By Phillip Schlechty
I recently received a copy of a report written by Paul E. Barton entitled “National Education Standards: Getting Beneath the Surface” from ETS (Educational Testing Service). (Copies can be downloaded here.) The report is worth reading; in fact, I read it twice.
I came away feeling sorry that many of those who are pushing for national standards either do not understand the complexity with which they are dealing or do not believe it is really that complex—or they are somehow so blinded by their own agendas that they do not see what they need to see in order to do what they want to do.
Among other things, Barton reminds us that there are many kinds of standards: for example, opportunity standards, standards for what should be taught, and standards for what should be learned. Sadly, the standards of greatest concern to those who argue for national standards are usually limited to those having to do with standards related to scores on standardized tests.
Clearly, if we are to truly have national standards we need to think much more deeply about what we mean by the word standards. For example, what are the differences between and among the meanings of the words standard, goal, benchmark, and indicator? How does evaluation differ from assessment, and what is the difference between an assessment and a test? When the word test is used within the context of the standards movement, is the meaning limited to paper- and-pencil tests? When I ask my grandson to read to me so that I may figure out if he can read, am I testing him or is something else going on?

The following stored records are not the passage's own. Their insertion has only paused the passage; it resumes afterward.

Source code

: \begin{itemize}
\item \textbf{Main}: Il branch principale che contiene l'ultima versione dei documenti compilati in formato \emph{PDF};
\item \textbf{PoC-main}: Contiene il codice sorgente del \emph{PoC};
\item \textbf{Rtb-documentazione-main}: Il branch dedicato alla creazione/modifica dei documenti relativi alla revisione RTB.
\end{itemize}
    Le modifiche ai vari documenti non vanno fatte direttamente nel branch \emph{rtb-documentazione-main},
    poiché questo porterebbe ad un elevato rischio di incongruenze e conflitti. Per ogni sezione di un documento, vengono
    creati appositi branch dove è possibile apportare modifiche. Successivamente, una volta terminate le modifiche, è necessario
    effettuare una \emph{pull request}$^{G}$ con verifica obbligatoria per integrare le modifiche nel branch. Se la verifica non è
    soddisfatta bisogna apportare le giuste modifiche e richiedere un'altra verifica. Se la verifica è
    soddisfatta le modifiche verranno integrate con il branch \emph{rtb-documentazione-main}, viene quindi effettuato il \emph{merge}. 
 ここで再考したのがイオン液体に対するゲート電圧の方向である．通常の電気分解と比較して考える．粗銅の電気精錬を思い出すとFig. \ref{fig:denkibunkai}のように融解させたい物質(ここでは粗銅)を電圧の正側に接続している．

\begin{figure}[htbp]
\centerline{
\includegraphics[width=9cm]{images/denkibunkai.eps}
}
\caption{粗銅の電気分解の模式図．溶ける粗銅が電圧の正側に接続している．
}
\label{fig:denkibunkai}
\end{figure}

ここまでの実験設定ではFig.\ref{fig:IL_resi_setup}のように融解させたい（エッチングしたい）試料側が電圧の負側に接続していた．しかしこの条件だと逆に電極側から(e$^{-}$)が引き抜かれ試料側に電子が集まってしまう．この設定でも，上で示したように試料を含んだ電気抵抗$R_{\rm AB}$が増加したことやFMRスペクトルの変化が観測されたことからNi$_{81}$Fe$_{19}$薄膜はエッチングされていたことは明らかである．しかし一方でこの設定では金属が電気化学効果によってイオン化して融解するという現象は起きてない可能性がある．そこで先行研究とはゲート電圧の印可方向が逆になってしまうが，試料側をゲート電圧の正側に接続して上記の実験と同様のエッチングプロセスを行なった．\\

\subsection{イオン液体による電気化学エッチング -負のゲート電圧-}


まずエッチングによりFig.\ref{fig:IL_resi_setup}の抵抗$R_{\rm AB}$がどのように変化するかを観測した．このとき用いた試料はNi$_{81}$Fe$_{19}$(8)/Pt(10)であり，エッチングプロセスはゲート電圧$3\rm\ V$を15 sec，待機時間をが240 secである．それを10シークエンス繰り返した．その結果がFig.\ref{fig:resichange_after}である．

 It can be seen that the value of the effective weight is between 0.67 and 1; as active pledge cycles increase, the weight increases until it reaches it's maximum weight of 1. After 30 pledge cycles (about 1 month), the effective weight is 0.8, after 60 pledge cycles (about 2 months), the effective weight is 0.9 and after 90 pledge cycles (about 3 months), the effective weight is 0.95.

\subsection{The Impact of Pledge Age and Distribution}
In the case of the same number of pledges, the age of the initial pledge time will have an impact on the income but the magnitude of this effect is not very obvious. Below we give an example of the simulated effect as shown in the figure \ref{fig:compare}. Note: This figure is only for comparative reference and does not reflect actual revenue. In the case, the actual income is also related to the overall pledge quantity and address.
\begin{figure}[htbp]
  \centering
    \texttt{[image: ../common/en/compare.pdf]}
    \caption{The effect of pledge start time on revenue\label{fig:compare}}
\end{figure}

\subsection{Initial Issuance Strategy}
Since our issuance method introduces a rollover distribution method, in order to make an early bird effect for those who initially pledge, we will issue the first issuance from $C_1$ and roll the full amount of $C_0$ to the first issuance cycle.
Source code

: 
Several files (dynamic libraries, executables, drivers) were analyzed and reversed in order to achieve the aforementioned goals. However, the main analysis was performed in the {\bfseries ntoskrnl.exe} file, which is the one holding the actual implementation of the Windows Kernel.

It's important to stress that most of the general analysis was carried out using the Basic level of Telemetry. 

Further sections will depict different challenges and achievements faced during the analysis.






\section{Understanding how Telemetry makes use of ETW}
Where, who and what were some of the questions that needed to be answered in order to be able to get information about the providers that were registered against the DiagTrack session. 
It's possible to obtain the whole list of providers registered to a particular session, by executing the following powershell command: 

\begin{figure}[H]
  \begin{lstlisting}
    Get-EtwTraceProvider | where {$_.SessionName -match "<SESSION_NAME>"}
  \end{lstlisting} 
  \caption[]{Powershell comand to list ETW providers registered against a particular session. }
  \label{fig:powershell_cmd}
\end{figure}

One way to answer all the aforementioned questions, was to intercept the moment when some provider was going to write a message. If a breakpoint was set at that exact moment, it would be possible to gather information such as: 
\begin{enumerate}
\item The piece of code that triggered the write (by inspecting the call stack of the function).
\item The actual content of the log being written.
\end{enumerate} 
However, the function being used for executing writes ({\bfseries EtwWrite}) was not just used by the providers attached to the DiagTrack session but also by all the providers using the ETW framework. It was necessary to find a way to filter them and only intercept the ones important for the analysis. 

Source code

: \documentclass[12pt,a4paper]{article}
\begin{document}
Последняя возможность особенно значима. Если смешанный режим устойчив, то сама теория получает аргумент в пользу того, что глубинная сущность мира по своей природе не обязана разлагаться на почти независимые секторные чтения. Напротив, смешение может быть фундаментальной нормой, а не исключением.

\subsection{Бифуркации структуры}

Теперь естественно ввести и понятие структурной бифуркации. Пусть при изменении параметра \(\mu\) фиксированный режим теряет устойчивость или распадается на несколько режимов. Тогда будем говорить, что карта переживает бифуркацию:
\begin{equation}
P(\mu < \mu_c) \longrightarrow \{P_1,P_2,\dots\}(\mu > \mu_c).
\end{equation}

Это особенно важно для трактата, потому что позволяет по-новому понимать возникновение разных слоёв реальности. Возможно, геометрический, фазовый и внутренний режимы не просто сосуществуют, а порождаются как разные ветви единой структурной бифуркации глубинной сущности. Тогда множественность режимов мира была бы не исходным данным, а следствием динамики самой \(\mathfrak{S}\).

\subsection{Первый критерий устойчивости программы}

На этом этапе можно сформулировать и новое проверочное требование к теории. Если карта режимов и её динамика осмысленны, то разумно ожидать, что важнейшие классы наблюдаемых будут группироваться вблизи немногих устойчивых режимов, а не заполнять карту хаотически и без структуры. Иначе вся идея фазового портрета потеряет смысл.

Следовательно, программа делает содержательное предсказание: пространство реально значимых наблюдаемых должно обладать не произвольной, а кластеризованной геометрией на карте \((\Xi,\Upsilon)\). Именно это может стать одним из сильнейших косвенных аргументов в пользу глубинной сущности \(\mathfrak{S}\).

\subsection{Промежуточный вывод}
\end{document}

There are, of course, no nice, neat, and simple answers to such questions. Standards are not goals, but it can be a goal to meet a standard. Benchmarks are not standards, but they can be used to mark progress toward meeting a goal. Can benchmarks also be used to track progress toward meeting a standard? That, I suspect, depends on how we define the word standard. Indicators are, I think, things—conditions and attributes we are willing to take as evidence that some more abstract condition is also present or being met. Does this mean that indicators are more concrete than the condition being indicated? That too depends. Sometimes indicators morph into standards. (That is what has happened with tests—or so I would argue.)
Tests are commonly referred to as assessments, but it is just as common to use tests to assess. (In this latter case, tests are tools in an assessment process. What then are the other tools?) Is evaluation simply another name for assessment, or is evaluation something we do in the process of assessing? If so, what else do we do in addition to testing and evaluating? (Thinking and analyzing might be useful places to begin—and to end—an assessment process.)
Barton ends his very useful monograph with a quote from Albert Einstein which goes as follows: “You should make things as simple as possible, but not simpler.” Those who would use scores on paper-and-pencil tests as a substitute for standards make things simpler than they are. More than that, they threaten to render trivial and meaningless the idea that common standards are essential to quality education.
The thing that makes standards common is that they are embraced (not simply complied with) by those to whom they apply, as well as by those who must see to their application. That is why I argued in my earlier blog that standards may well be national standards but their assessment and enforcement should be local matters.